- _What you should do_: Every record below is to be retyped exactly, with the pictures left out.

[Stored items]
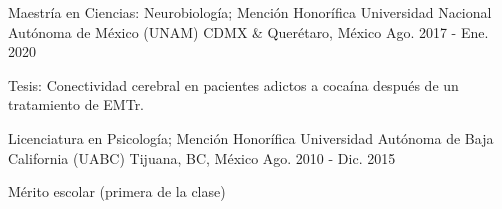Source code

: \begin{cventries}
    \cventry
        {Maestría en Ciencias: Neurobiología; Mención Honorífica}
        {Universidad Nacional Autónoma de México (UNAM)}
        {CDMX \& Querétaro, México}
        {Ago. 2017 - Ene. 2020}
        {
            \begin{cvitems}
                \item {Tesis: Conectividad cerebral en pacientes adictos a cocaína después de un tratamiento de EMTr.}
            \end{cvitems}
        }
    \cventry
        {Licenciatura en Psicología; Mención Honorífica}
        {Universidad Autónoma de Baja California (UABC)}
        {Tijuana, BC, México}
        {Ago. 2010 - Dic. 2015}
        {
            \begin{cvitems}
                \item {Mérito escolar (primera de la clase)}
            \end{cvitems}
        }
\end{cventries}
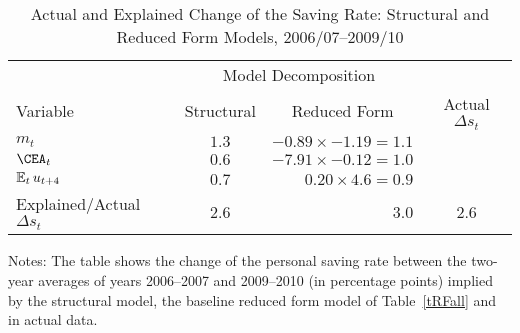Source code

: \hypertarget{tPred}{}
\begin{table}[H]
\begin{center}
\caption{ Actual and Explained Change of the Saving Rate: Structural and Reduced Form Models, 2006/07--2009/10} \label{tGRdecomp}
\begin{tabular}{@{}lcrc@{}}\\
\toprule
      & \multicolumn{2}{c}{Model Decomposition}& \\
      \cmidrule(l){2-3}
     Variable & \multicolumn{1}{c}{Structural }& \multicolumn{1}{c}{Reduced Form }& \multicolumn{1}{c}{Actual $\Delta s_t$ }\\
\midrule
$m_t$ & $ 1.3 $ & $ -0.89 \times -1.19 = 1.1 $ & \\
$\CEA_t$ & $0.6 $ & $ -7.91 \times -0.12 = 1.0 $ &  \\
$\operatorname{\mathbb{E}}_t u_{t+4} $ & $ 0.7 $ & $ 0.20 \times 4.6 = 0.9 $ & \\\midrule
Explained/Actual $\Delta s_t$ &  2.6 &  3.0 & 2.6\\
\bottomrule
\end{tabular}
\end{center}
 {\footnotesize Notes: The table shows the change of the personal saving rate between the two-year averages of years 2006--2007 and 2009--2010 (in percentage points) implied by the structural model, the baseline reduced form model of Table~\ref{tRFall} and in actual data.}
\end{table}
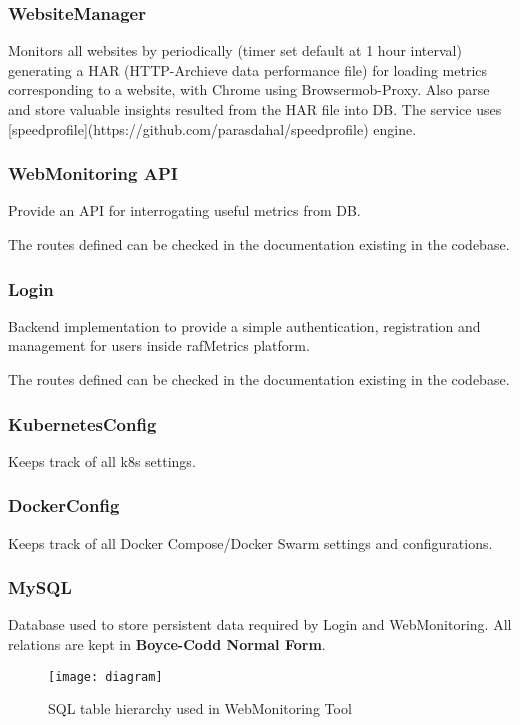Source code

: \subsubsection{WebsiteManager}
Monitors all websites by periodically (timer set default at 1 hour interval) generating a HAR (HTTP-Archieve data performance file) for loading metrics corresponding to a website, with Chrome using Browsermob-Proxy.
Also parse and store valuable insights resulted from the HAR file into DB.
The service uses [speedprofile](https://github.com/parasdahal/speedprofile) engine.

\subsubsection{WebMonitoring API}
Provide an API for interrogating useful metrics from DB.

The routes defined can be checked in the documentation existing in the codebase.

\subsubsection{Login}
Backend implementation to provide a simple authentication, registration and management for users inside rafMetrics platform.

The routes defined can be checked in the documentation existing in the codebase.

\subsubsection{KubernetesConfig}
Keeps track of all k8s settings.

\subsubsection{DockerConfig}
Keeps track of all Docker Compose/Docker Swarm settings and configurations.

\subsubsection{MySQL}
Database used to store persistent data required by Login and WebMonitoring.
All relations are kept in \textbf{Boyce-Codd Normal Form}.

\begin{figure}[H]
    \centering
    \texttt{[image: diagram]}
    \caption{SQL table hierarchy used in WebMonitoring Tool}
\end{figure}

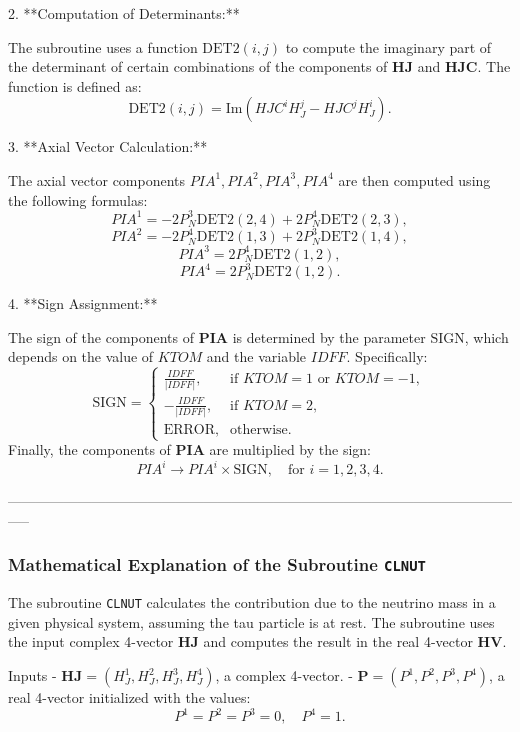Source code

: \documentclass[12pt]{article}
\begin{document}
2. **Computation of Determinants:**

   The subroutine uses a function \(\text{DET2}(i, j)\) to compute the imaginary part of the determinant of certain combinations of the components of \(\mathbf{HJ}\) and \(\mathbf{HJC}\). The function is defined as:
   \[
   \text{DET2}(i, j) = \text{Im}(HJC^i H_J^j - HJC^j H_J^i).
   \]

3. **Axial Vector Calculation:**

   The axial vector components \(PIA^1, PIA^2, PIA^3, PIA^4\) are then computed using the following formulas:
   \[
   PIA^1 = -2 P_N^3 \text{DET2}(2, 4) + 2 P_N^4 \text{DET2}(2, 3),
   \]
   \[
   PIA^2 = -2 P_N^4 \text{DET2}(1, 3) + 2 P_N^3 \text{DET2}(1, 4),
   \]
   \[
   PIA^3 = 2 P_N^4 \text{DET2}(1, 2),
   \]
   \[
   PIA^4 = 2 P_N^3 \text{DET2}(1, 2).
   \]

4. **Sign Assignment:**

   The sign of the components of \(\mathbf{PIA}\) is determined by the parameter \(\text{SIGN}\), which depends on the value of \(KTOM\) and the variable \(IDFF\). Specifically:
   \[
   \text{SIGN} = 
   \begin{cases}
   \frac{IDFF}{|IDFF|}, & \text{if } KTOM = 1 \text{ or } KTOM = -1, \\
   -\frac{IDFF}{|IDFF|}, & \text{if } KTOM = 2, \\
   \text{ERROR}, & \text{otherwise}.
   \end{cases}
   \]
   Finally, the components of \(\mathbf{PIA}\) are multiplied by the sign:
   \[
   PIA^i \rightarrow PIA^i \times \text{SIGN}, \quad \text{for } i = 1, 2, 3, 4.
   \]


-----------------------------------------------------------------------------------------------------------------\\
\subsubsection*{Mathematical Explanation of the Subroutine \texttt{CLNUT}}

The subroutine \texttt{CLNUT} calculates the contribution due to the neutrino mass in a given physical system, assuming the tau particle is at rest. The subroutine uses the input complex 4-vector \(\mathbf{HJ}\) and computes the result in the real 4-vector \(\mathbf{HV}\).

Inputs
- \(\mathbf{HJ} = (H_J^1, H_J^2, H_J^3, H_J^4)\), a complex 4-vector.
- \(\mathbf{P} = (P^1, P^2, P^3, P^4)\), a real 4-vector initialized with the values:
  \[
  P^1 = P^2 = P^3 = 0, \quad P^4 = 1.
  \]
\end{document}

- _Output_:
Source code

: \begin{cventries}
    \cventry
        {Maestría en Ciencias: Neurobiología; Mención Honorífica}
        {Universidad Nacional Autónoma de México (UNAM)}
        {CDMX \& Querétaro, México}
        {Ago. 2017 - Ene. 2020}
        {
            \begin{cvitems}
                \item {Tesis: Conectividad cerebral en pacientes adictos a cocaína después de un tratamiento de EMTr.}
            \end{cvitems}
        }
    \cventry
        {Licenciatura en Psicología; Mención Honorífica}
        {Universidad Autónoma de Baja California (UABC)}
        {Tijuana, BC, México}
        {Ago. 2010 - Dic. 2015}
        {
            \begin{cvitems}
                \item {Mérito escolar (primera de la clase)}
            \end{cvitems}
        }
\end{cventries}
Source code

: \hypertarget{tPred}{}
\begin{table}[H]
\begin{center}
\caption{ Actual and Explained Change of the Saving Rate: Structural and Reduced Form Models, 2006/07--2009/10} \label{tGRdecomp}
\begin{tabular}{@{}lcrc@{}}\\
\toprule
      & \multicolumn{2}{c}{Model Decomposition}& \\
      \cmidrule(l){2-3}
     Variable & \multicolumn{1}{c}{Structural }& \multicolumn{1}{c}{Reduced Form }& \multicolumn{1}{c}{Actual $\Delta s_t$ }\\
\midrule
$m_t$ & $ 1.3 $ & $ -0.89 \times -1.19 = 1.1 $ & \\
$\CEA_t$ & $0.6 $ & $ -7.91 \times -0.12 = 1.0 $ &  \\
$\operatorname{\mathbb{E}}_t u_{t+4} $ & $ 0.7 $ & $ 0.20 \times 4.6 = 0.9 $ & \\\midrule
Explained/Actual $\Delta s_t$ &  2.6 &  3.0 & 2.6\\
\bottomrule
\end{tabular}
\end{center}
 {\footnotesize Notes: The table shows the change of the personal saving rate between the two-year averages of years 2006--2007 and 2009--2010 (in percentage points) implied by the structural model, the baseline reduced form model of Table~\ref{tRFall} and in actual data.}
\end{table}
Source code

: \subsubsection{WebsiteManager}
Monitors all websites by periodically (timer set default at 1 hour interval) generating a HAR (HTTP-Archieve data performance file) for loading metrics corresponding to a website, with Chrome using Browsermob-Proxy.
Also parse and store valuable insights resulted from the HAR file into DB.
The service uses [speedprofile](https://github.com/parasdahal/speedprofile) engine.

\subsubsection{WebMonitoring API}
Provide an API for interrogating useful metrics from DB.

The routes defined can be checked in the documentation existing in the codebase.

\subsubsection{Login}
Backend implementation to provide a simple authentication, registration and management for users inside rafMetrics platform.

The routes defined can be checked in the documentation existing in the codebase.

\subsubsection{KubernetesConfig}
Keeps track of all k8s settings.

\subsubsection{DockerConfig}
Keeps track of all Docker Compose/Docker Swarm settings and configurations.

\subsubsection{MySQL}
Database used to store persistent data required by Login and WebMonitoring.
All relations are kept in \textbf{Boyce-Codd Normal Form}.

\begin{figure}[H]
    \centering
    \texttt{[image: diagram]}
    \caption{SQL table hierarchy used in WebMonitoring Tool}
\end{figure}

Source code

: \documentclass[12pt]{article}
\begin{document}
2. **Computation of Determinants:**

   The subroutine uses a function \(\text{DET2}(i, j)\) to compute the imaginary part of the determinant of certain combinations of the components of \(\mathbf{HJ}\) and \(\mathbf{HJC}\). The function is defined as:
   \[
   \text{DET2}(i, j) = \text{Im}(HJC^i H_J^j - HJC^j H_J^i).
   \]

3. **Axial Vector Calculation:**

   The axial vector components \(PIA^1, PIA^2, PIA^3, PIA^4\) are then computed using the following formulas:
   \[
   PIA^1 = -2 P_N^3 \text{DET2}(2, 4) + 2 P_N^4 \text{DET2}(2, 3),
   \]
   \[
   PIA^2 = -2 P_N^4 \text{DET2}(1, 3) + 2 P_N^3 \text{DET2}(1, 4),
   \]
   \[
   PIA^3 = 2 P_N^4 \text{DET2}(1, 2),
   \]
   \[
   PIA^4 = 2 P_N^3 \text{DET2}(1, 2).
   \]

4. **Sign Assignment:**

   The sign of the components of \(\mathbf{PIA}\) is determined by the parameter \(\text{SIGN}\), which depends on the value of \(KTOM\) and the variable \(IDFF\). Specifically:
   \[
   \text{SIGN} = 
   \begin{cases}
   \frac{IDFF}{|IDFF|}, & \text{if } KTOM = 1 \text{ or } KTOM = -1, \\
   -\frac{IDFF}{|IDFF|}, & \text{if } KTOM = 2, \\
   \text{ERROR}, & \text{otherwise}.
   \end{cases}
   \]
   Finally, the components of \(\mathbf{PIA}\) are multiplied by the sign:
   \[
   PIA^i \rightarrow PIA^i \times \text{SIGN}, \quad \text{for } i = 1, 2, 3, 4.
   \]


-----------------------------------------------------------------------------------------------------------------\\
\subsubsection*{Mathematical Explanation of the Subroutine \texttt{CLNUT}}

The subroutine \texttt{CLNUT} calculates the contribution due to the neutrino mass in a given physical system, assuming the tau particle is at rest. The subroutine uses the input complex 4-vector \(\mathbf{HJ}\) and computes the result in the real 4-vector \(\mathbf{HV}\).

Inputs
- \(\mathbf{HJ} = (H_J^1, H_J^2, H_J^3, H_J^4)\), a complex 4-vector.
- \(\mathbf{P} = (P^1, P^2, P^3, P^4)\), a real 4-vector initialized with the values:
  \[
  P^1 = P^2 = P^3 = 0, \quad P^4 = 1.
  \]
\end{document}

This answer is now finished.